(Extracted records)
=== Section Start ===
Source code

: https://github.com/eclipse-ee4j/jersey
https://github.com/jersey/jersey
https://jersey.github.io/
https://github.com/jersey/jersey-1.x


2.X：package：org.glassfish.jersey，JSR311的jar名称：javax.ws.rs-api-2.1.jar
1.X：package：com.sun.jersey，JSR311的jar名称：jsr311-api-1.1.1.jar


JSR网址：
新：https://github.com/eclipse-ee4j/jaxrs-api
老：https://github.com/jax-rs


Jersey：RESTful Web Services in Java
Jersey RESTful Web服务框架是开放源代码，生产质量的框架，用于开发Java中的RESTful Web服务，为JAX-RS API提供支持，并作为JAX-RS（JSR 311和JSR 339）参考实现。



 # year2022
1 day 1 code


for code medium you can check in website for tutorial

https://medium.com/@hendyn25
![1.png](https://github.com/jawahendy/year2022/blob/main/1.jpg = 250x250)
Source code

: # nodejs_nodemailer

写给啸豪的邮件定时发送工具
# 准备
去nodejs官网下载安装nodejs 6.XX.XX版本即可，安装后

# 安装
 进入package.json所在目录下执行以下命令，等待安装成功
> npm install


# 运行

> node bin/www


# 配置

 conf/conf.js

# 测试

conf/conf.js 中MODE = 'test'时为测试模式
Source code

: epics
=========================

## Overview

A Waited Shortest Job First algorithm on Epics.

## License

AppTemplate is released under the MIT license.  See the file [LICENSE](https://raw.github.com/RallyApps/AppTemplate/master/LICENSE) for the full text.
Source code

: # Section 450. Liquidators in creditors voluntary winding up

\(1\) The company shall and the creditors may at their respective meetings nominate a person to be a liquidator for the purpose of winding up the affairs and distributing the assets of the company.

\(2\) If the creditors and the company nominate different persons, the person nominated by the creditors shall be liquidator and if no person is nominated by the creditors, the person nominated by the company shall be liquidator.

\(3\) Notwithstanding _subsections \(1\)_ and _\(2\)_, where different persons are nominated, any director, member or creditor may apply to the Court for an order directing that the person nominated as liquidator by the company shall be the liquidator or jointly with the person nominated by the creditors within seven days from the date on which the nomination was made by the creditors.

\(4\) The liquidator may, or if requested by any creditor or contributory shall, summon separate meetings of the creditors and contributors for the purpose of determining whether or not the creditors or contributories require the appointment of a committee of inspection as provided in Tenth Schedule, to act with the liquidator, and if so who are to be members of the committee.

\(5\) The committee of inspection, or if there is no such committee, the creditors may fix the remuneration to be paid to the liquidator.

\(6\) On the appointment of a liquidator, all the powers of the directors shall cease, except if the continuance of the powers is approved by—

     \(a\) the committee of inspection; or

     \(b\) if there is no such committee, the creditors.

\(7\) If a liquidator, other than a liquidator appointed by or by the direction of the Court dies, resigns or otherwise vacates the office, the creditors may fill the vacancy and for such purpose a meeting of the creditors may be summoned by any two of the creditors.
=== Section End ===
• What is expected:
Review the entries above and return every line where "person" appears.

• Answer space:
\(1\) The company shall and the creditors may at their respective meetings nominate a person to be a liquidator for the purpose of winding up the affairs and distributing the assets of the company.
\(2\) If the creditors and the company nominate different persons, the person nominated by the creditors shall be liquidator and if no person is nominated by the creditors, the person nominated by the company shall be liquidator.
\(3\) Notwithstanding _subsections \(1\)_ and _\(2\)_, where different persons are nominated, any director, member or creditor may apply to the Court for an order directing that the person nominated as liquidator by the company shall be the liquidator or jointly with the person nominated by the creditors within seven days from the date on which the nomination was made by the creditors.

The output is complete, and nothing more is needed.